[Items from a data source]
::::::::::
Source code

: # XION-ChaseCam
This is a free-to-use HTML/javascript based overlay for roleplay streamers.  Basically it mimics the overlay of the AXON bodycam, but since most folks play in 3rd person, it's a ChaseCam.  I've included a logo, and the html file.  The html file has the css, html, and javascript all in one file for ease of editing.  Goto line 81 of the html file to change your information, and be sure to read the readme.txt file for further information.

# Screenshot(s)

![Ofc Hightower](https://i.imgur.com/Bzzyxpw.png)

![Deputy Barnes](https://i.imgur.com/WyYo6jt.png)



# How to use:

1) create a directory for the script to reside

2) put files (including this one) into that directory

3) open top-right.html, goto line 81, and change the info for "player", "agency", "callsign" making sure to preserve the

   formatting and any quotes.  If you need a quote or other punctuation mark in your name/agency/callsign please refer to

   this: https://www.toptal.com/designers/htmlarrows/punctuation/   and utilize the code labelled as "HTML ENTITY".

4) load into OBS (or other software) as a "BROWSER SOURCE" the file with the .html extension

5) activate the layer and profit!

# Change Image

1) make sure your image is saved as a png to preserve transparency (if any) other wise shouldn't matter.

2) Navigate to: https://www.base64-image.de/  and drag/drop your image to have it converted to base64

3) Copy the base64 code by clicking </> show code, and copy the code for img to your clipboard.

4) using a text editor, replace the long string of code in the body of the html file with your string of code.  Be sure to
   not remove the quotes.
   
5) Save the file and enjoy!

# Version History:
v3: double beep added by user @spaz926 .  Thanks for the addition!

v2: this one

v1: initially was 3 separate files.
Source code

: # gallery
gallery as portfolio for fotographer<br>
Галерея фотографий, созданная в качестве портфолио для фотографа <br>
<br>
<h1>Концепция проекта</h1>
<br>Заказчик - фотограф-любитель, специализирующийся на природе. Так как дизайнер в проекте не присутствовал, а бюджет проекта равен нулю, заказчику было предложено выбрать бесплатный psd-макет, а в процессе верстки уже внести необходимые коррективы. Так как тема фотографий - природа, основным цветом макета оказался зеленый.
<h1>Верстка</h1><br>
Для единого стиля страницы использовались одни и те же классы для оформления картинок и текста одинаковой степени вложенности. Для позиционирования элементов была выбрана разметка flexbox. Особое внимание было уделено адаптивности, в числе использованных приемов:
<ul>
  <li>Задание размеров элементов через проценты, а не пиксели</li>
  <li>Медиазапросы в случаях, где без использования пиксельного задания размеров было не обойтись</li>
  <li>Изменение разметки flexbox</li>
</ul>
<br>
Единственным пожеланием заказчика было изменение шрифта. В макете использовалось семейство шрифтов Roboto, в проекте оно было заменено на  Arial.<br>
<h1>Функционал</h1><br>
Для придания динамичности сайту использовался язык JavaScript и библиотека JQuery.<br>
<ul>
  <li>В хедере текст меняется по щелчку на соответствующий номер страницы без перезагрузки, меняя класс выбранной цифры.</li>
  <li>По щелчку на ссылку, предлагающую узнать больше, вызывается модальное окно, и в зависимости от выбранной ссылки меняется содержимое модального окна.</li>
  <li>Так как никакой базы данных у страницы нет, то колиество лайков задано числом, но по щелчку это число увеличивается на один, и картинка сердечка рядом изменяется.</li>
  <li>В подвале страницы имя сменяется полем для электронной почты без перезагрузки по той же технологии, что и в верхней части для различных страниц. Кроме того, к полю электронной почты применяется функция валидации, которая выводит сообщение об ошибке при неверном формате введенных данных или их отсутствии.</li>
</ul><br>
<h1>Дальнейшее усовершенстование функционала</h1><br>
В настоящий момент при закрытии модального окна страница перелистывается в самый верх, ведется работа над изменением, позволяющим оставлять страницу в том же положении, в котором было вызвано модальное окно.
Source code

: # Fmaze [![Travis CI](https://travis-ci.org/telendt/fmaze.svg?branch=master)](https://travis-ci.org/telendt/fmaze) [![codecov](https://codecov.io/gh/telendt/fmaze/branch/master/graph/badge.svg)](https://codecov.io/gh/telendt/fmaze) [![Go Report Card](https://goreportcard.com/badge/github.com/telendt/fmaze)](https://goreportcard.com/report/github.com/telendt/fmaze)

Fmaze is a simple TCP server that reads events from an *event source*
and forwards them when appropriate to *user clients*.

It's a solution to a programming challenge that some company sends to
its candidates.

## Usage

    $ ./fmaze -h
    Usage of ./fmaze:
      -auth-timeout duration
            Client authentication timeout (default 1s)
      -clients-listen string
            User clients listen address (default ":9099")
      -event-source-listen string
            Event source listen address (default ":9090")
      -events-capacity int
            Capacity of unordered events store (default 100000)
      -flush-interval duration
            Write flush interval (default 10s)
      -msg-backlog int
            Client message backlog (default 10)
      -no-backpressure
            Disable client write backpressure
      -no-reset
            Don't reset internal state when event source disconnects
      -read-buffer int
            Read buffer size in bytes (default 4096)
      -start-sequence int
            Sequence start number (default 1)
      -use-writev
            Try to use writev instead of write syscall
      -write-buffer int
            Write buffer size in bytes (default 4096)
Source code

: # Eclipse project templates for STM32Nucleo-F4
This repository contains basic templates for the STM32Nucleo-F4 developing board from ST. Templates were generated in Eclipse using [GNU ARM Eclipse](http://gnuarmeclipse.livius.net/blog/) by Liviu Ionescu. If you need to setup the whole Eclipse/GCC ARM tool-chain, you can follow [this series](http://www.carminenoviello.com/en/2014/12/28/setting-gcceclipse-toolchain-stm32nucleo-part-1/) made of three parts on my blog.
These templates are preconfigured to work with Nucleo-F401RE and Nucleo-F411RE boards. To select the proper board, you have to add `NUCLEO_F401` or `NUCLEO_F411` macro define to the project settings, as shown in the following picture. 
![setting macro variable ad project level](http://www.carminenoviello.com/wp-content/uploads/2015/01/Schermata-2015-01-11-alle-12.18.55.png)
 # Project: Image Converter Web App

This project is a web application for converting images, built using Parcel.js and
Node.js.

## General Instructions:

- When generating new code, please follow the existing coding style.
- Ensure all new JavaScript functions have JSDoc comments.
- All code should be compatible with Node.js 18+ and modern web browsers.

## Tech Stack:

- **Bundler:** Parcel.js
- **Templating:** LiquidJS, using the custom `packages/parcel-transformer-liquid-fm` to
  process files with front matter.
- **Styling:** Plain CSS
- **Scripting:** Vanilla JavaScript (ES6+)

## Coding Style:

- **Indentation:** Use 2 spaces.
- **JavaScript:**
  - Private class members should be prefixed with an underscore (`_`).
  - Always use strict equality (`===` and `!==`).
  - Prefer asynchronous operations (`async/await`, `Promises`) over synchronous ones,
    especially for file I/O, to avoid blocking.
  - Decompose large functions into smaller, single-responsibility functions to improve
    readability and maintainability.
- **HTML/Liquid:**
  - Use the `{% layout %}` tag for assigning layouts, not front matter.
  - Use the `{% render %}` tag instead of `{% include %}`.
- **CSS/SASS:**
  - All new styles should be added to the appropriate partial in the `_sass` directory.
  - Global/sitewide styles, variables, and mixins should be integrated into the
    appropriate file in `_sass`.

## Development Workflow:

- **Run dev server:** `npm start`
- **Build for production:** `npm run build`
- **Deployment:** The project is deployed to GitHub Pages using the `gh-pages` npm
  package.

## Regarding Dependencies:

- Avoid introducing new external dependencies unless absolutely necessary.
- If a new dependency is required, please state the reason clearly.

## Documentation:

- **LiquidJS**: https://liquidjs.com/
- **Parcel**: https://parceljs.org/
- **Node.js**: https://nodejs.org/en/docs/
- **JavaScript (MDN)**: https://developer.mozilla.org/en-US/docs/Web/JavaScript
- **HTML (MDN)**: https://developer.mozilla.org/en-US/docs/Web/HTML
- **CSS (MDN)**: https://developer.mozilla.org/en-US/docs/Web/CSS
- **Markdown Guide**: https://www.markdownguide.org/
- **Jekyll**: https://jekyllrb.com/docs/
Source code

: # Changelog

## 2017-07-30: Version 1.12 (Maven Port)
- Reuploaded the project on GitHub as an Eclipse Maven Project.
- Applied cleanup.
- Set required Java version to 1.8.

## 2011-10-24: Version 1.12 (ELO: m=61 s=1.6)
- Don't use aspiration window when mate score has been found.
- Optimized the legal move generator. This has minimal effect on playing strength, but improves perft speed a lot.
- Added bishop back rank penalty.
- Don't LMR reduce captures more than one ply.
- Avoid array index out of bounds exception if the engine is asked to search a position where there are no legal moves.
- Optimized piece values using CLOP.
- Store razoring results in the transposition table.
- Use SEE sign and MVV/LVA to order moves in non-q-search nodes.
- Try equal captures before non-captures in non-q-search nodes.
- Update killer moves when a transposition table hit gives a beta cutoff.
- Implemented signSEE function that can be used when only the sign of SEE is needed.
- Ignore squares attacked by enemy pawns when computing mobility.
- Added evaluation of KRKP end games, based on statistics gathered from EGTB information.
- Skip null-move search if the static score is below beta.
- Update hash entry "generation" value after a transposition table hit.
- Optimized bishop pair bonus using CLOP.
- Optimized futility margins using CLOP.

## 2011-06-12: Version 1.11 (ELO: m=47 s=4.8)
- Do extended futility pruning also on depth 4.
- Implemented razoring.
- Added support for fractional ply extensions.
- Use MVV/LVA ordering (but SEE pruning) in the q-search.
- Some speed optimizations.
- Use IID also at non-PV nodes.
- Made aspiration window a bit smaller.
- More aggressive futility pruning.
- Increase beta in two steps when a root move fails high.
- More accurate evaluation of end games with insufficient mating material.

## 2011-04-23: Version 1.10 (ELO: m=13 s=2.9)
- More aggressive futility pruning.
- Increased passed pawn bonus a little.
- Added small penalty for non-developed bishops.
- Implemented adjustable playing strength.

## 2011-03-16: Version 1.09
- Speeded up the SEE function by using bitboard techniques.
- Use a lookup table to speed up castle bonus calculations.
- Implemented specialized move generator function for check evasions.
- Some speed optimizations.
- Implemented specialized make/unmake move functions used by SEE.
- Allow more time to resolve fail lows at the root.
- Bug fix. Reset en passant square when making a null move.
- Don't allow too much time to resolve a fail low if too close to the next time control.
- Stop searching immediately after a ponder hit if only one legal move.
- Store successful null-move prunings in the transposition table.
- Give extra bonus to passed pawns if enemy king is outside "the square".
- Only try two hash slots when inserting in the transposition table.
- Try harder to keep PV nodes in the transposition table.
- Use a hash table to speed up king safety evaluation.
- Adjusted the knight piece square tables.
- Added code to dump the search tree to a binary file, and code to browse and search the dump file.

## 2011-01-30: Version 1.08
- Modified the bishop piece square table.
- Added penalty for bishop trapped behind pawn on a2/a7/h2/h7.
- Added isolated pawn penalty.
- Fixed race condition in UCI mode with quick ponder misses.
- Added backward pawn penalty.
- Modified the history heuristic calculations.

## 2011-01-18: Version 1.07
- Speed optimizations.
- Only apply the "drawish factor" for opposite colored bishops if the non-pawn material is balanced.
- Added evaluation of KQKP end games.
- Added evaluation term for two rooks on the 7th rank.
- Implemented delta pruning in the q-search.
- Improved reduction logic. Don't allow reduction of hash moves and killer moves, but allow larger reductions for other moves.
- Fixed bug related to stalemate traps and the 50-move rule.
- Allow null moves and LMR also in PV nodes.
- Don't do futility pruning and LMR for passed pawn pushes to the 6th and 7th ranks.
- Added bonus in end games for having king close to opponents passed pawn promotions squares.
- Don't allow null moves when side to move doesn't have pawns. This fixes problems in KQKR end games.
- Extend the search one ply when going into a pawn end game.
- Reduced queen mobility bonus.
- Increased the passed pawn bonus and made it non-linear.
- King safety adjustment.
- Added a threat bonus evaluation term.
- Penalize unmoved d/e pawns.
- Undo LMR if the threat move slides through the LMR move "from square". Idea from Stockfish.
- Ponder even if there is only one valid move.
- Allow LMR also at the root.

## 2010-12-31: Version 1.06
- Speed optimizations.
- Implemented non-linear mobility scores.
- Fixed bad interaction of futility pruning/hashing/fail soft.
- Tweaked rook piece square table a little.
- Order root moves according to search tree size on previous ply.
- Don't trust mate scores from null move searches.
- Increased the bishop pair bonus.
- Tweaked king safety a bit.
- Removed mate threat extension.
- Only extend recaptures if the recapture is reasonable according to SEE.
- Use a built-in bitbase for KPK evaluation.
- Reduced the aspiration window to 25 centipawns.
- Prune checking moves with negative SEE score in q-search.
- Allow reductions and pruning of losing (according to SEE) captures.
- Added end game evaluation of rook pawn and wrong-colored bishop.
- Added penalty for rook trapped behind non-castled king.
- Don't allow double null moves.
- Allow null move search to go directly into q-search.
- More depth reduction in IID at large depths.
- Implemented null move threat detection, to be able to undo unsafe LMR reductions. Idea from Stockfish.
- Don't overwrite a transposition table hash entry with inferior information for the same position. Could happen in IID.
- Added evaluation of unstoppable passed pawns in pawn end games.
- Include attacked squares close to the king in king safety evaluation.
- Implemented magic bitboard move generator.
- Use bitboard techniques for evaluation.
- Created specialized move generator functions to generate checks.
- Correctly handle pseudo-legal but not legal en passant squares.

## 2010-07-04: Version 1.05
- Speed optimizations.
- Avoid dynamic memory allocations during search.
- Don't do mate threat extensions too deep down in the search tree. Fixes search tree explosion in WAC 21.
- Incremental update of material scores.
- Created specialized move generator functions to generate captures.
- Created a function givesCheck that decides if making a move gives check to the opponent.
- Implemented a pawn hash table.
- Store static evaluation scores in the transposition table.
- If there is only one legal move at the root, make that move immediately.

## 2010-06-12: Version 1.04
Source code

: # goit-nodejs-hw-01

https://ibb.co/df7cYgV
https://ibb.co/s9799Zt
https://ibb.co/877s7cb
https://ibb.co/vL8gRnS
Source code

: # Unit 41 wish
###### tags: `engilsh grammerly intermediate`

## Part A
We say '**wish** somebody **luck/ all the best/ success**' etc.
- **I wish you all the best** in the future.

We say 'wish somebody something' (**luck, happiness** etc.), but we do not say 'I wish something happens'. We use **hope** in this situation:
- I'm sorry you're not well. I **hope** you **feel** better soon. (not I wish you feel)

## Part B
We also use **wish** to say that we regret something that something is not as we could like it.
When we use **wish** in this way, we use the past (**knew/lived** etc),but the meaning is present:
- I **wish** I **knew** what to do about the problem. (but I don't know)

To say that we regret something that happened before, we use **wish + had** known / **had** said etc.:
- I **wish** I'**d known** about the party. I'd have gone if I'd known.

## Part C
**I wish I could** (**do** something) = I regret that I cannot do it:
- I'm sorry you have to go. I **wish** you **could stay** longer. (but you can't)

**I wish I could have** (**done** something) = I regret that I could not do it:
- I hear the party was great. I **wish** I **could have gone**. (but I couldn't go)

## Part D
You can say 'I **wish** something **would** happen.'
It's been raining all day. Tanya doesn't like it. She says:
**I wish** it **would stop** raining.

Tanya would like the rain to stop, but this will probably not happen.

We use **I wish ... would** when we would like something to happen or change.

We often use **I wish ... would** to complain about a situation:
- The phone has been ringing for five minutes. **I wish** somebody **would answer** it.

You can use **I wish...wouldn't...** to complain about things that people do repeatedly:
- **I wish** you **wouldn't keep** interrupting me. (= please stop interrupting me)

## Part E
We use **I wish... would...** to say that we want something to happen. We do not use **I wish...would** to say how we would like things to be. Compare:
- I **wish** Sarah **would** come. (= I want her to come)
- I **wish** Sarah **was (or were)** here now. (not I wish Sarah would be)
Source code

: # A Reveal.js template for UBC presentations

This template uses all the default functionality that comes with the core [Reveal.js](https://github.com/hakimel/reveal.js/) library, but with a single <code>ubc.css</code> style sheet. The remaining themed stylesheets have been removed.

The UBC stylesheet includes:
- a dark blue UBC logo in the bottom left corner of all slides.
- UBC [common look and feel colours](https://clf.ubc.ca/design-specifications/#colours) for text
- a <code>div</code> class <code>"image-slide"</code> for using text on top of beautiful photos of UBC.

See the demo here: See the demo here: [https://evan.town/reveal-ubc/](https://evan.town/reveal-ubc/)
::::::::::
Your answer should consist of the lines above that hold the word "punctuation", copied exactly.

=== SOLUTION TO THE PROBLEM ===
   formatting and any quotes.  If you need a quote or other punctuation mark in your name/agency/callsign please refer to
   this: https://www.toptal.com/designers/htmlarrows/punctuation/   and utilize the code labelled as "HTML ENTITY".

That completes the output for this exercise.